Pole Position

I find the Review section of the Wall Street Journal to be must-reading. But I’m inevitably backed up because, well, who has the time? (The feeling is apparently not exclusive, considering the latest tagline for the paper is “People who don’t have time make time to read the Wall Street Journal.” The commercials, featuring various entrepreneurs, are slick and no doubt costly. But they’re certainly better than those Time commercials from the 1980s, in which if you act now, you can get a free alarm clock telephone. Yes, the phone is actually connected to the radio! And remember that corny jingle? Time flies, and you are there. Time cries, and let’s you share.)

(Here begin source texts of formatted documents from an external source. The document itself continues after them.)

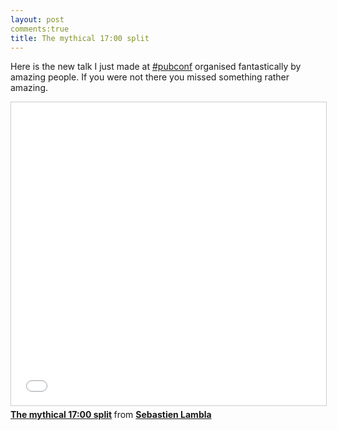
 ```yaml
---
layout: post
comments:true
title: The mythical 17:00 split
---
```

Here is the new talk I just made at [#pubconf](http://pubconf.io) organised fantastically by amazing people. If you were not there you missed something rather amazing.

<iframe src="//www.slideshare.net/slideshow/embed_code/key/1dMEttCQ438FfU" width="595" height="485" frameborder="0" marginwidth="0" marginheight="0" scrolling="no" style="border:1px solid #CCC; border-width:1px; margin-bottom:5px; max-width: 100%;" allowfullscreen> </iframe> <div style="margin-bottom:5px"> <strong> <a href="//www.slideshare.net/serialseb/the-mythical-1700-split" title="The mythical 17:00 split" target="_blank">The mythical 17:00 split</a> </strong> from <strong><a href="//www.slideshare.net/serialseb" target="_blank">Sebastien Lambla</a></strong> </div> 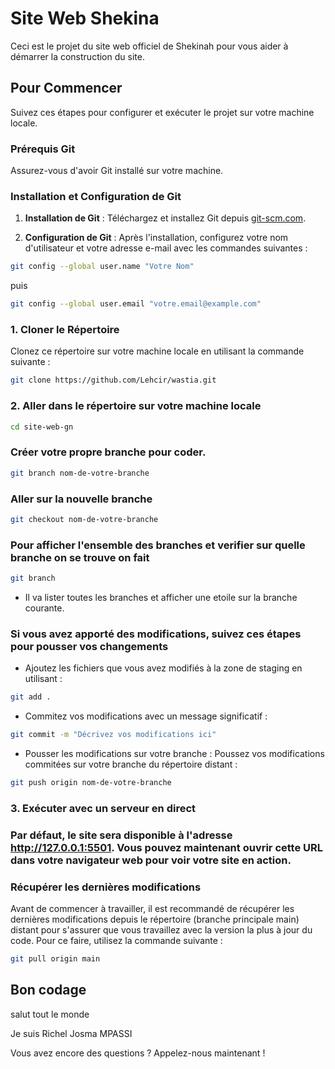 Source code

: # Site Web Shekina

Ceci est le projet du site web officiel de Shekinah pour vous aider à démarrer la construction du site.

## Pour Commencer

Suivez ces étapes pour configurer et exécuter le projet sur votre machine locale.

### Prérequis Git

Assurez-vous d'avoir Git installé sur votre machine.

### Installation et Configuration de Git

1. **Installation de Git** : Téléchargez et installez Git depuis [git-scm.com](https://git-scm.com/).

2. **Configuration de Git** : Après l'installation, configurez votre nom d'utilisateur et votre adresse e-mail avec les commandes suivantes :

```sh
git config --global user.name "Votre Nom"
```
 puis

```sh
git config --global user.email "votre.email@example.com"
```

### 1. Cloner le Répertoire

Clonez ce répertoire sur votre machine locale en utilisant la commande suivante :

```sh
git clone https://github.com/Lehcir/wastia.git
```

### 2. Aller dans le répertoire sur votre machine locale

```sh
cd site-web-gn
```

### Créer votre propre branche pour coder.

```sh
git branch nom-de-votre-branche
```

### Aller sur la nouvelle branche

```sh
git checkout nom-de-votre-branche
```

### Pour afficher l'ensemble des branches et verifier sur quelle branche on se trouve on fait 

```sh
git branch
```
- Il va lister toutes les branches et afficher une etoile sur la branche courante.

### Si vous avez apporté des modifications, suivez ces étapes pour pousser vos changements

- Ajoutez les fichiers que vous avez modifiés à la zone de staging en utilisant :

```sh
git add .
```
- Commitez vos modifications avec un message significatif :

```sh
git commit -m "Décrivez vos modifications ici"
```

- Pousser les modifications sur votre branche : Poussez vos modifications commitées sur votre branche du répertoire distant :

```sh
git push origin nom-de-votre-branche
```

### 3. Exécuter avec un serveur en direct

### Par défaut, le site sera disponible à l'adresse http://127.0.0.1:5501. Vous pouvez maintenant ouvrir cette URL dans votre navigateur web pour voir votre site en action.

### Récupérer les dernières modifications
Avant de commencer à travailler, il est recommandé de récupérer les dernières modifications depuis le répertoire (branche principale main) distant pour s'assurer que vous travaillez avec la version la plus à jour du code. Pour ce faire, utilisez la commande suivante :

```sh
git pull origin main
```

## Bon codage


salut tout le monde

Je suis Richel Josma MPASSI




Vous avez encore des questions ?
Appelez-nous maintenant !
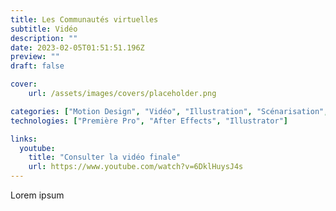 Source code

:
 ```yaml
---
title: Les Communautés virtuelles
subtitle: Vidéo
description: ""
date: 2023-02-05T01:51:51.196Z
preview: ""
draft: false

cover:
    url: /assets/images/covers/placeholder.png

categories: ["Motion Design", "Vidéo", "Illustration", "Scénarisation", "MMI"]
technologies: ["Première Pro", "After Effects", "Illustrator"]

links:
  youtube:
    title: "Consulter la vidéo finale"
    url: https://www.youtube.com/watch?v=6DklHuysJ4s
---
```


Lorem ipsum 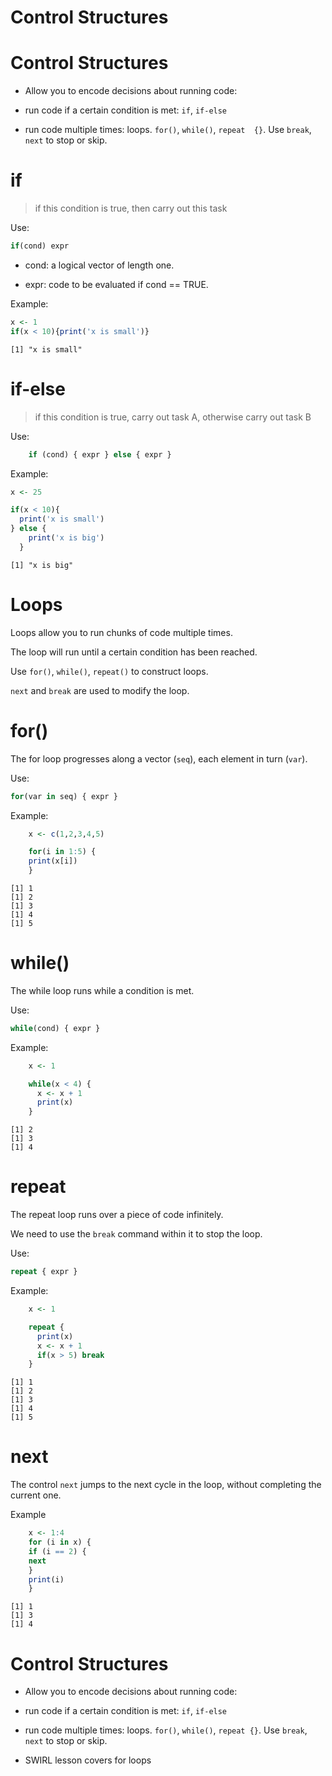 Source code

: Control Structures
========================================================

Control Structures
==================

 - Allow you to encode decisions about running code:

  + run code if a certain condition is met: `if`, `if-else`

  + run code multiple times: loops. `for()`, `while()`, `repeat  {}`. Use `break`, `next` to stop or skip.
  



if
====

> if this condition is true, then carry out this task

Use: 
```r
if(cond) expr
```

 - cond: a logical vector of length one.

 - expr: code to be evaluated if cond == TRUE.
 
Example: 

```r
x <- 1
if(x < 10){print('x is small')}
```

```
[1] "x is small"
```

if-else
=======

> if this condition is true, carry out task A, otherwise carry out task B

Use:
```r
    if (cond) { expr } else { expr }
```

Example:

```r
x <- 25

if(x < 10){
  print('x is small')
} else {
    print('x is big')
  } 
```

```
[1] "x is big"
```

Loops
=====

Loops allow you to run chunks of code multiple times.

The loop will run until a certain condition has been reached.

Use `for()`, `while()`, `repeat()` to construct loops.

`next` and `break` are used to modify the loop.

for()
====

The for loop progresses along a vector (`seq`), each element in turn (`var`).

Use:
```r
for(var in seq) { expr }
```

Example:

```r
    x <- c(1,2,3,4,5)

    for(i in 1:5) {
    print(x[i])
    }
```

```
[1] 1
[1] 2
[1] 3
[1] 4
[1] 5
```

while()
=======

The while loop runs while a condition is met.

Use:
```r
while(cond) { expr }
```


Example:

```r
    x <- 1

    while(x < 4) {
      x <- x + 1
      print(x)
    }
```

```
[1] 2
[1] 3
[1] 4
```


repeat
========

The repeat loop runs over a piece of code infinitely.

We need to use the `break` command within it to stop the loop.

Use:
```r
repeat { expr }
```


Example:

```r
    x <- 1

    repeat {
      print(x)
      x <- x + 1
      if(x > 5) break
    }
```

```
[1] 1
[1] 2
[1] 3
[1] 4
[1] 5
```


next
=====

The control `next` jumps to the next cycle in the loop, without completing the current one.

Example

```r
    x <- 1:4
    for (i in x) {
    if (i == 2) {
    next
    }
    print(i)
    }
```

```
[1] 1
[1] 3
[1] 4
```


Control Structures
==================

 - Allow you to encode decisions about running code:

  + run code if a certain condition is met: `if`, `if-else`

  + run code multiple times: loops. `for()`, `while()`, `repeat {}`. Use `break`, `next` to stop or skip.
  

 - SWIRL lesson covers for loops
 
 
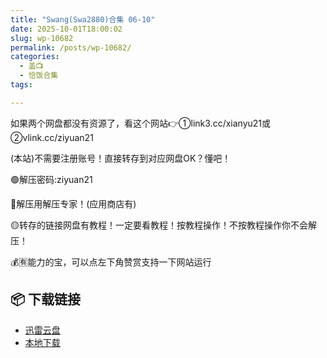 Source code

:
 ```yaml
---
title: "Swang(Swa2880)合集 06-10"
date: 2025-10-01T18:00:02
slug: wp-10682
permalink: /posts/wp-10682/
categories:
  - 盖📺
  - 恰饭合集
tags:

---
```


如果两个网盘都没有资源了，看这个网站👉①link3.cc/xianyu21或②vlink.cc/ziyuan21

(本站)不需要注册账号！直接转存到对应网盘OK？懂吧！

🟢解压密码:ziyuan21

🔵解压用解压专家！(应用商店有)

🟡转存的链接网盘有教程！一定要看教程！按教程操作！不按教程操作你不会解压！

💰🈶能力的宝，可以点左下角赞赏支持一下网站运行

## 📦 下载链接
- [迅雷云盘](https://blziyuan21.com/pay-download/10682?key=07baf2be73&down_id=0)
- [本地下载](https://blziyuan21.com/pay-download/10682?key=07baf2be73&down_id=1)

In any event, I’m just catching up with the Review section, including the Weekend Confidential column by Alexandra Wolfe. I’ve always gained some insight into her subjects, who include inventors, actors, artists, and musicians. Donald Sutherland, for instance, was urged by his father to major in engineering at the University of Toronto. Instead, he earned a degree in English literature.

That didn’t last long. “They didn’t like me, and I didn’t like them,” he remembers, adding that one teacher said that his voice should be an octave higher and “was unsuitable for English theater.” Before long, she suggested that he leave theater and drive a truck instead. “I suggested if I were to drive a truck she should be careful walking the streets.”

But, for some reason, the one passage that sticks with me comes from Wolfe’s summer profile of rapper 50 Cent (né Curtis Jackson), just prior to his bankruptcy woes.

These days, Mr. Jackson lives a comfortable life in Farmington, Conn., a quiet town near Hartford…. He bought his 50,000-square-foot mansion for $4.1 million in 2003 from the boxer Mike Tyson and, since then, has tried to sell it. He listed it in 2007 for $18.5 million and later dropped the price to $10 million. He took it off the market in 2012. The house has over 20 bedrooms, a gym and a disco with stripper poles. He has two children with two former girlfriends.

Merry Christmas. May your New Year dreams come true. Even if those dreams include stripper poles in your Farmington, Conn., home.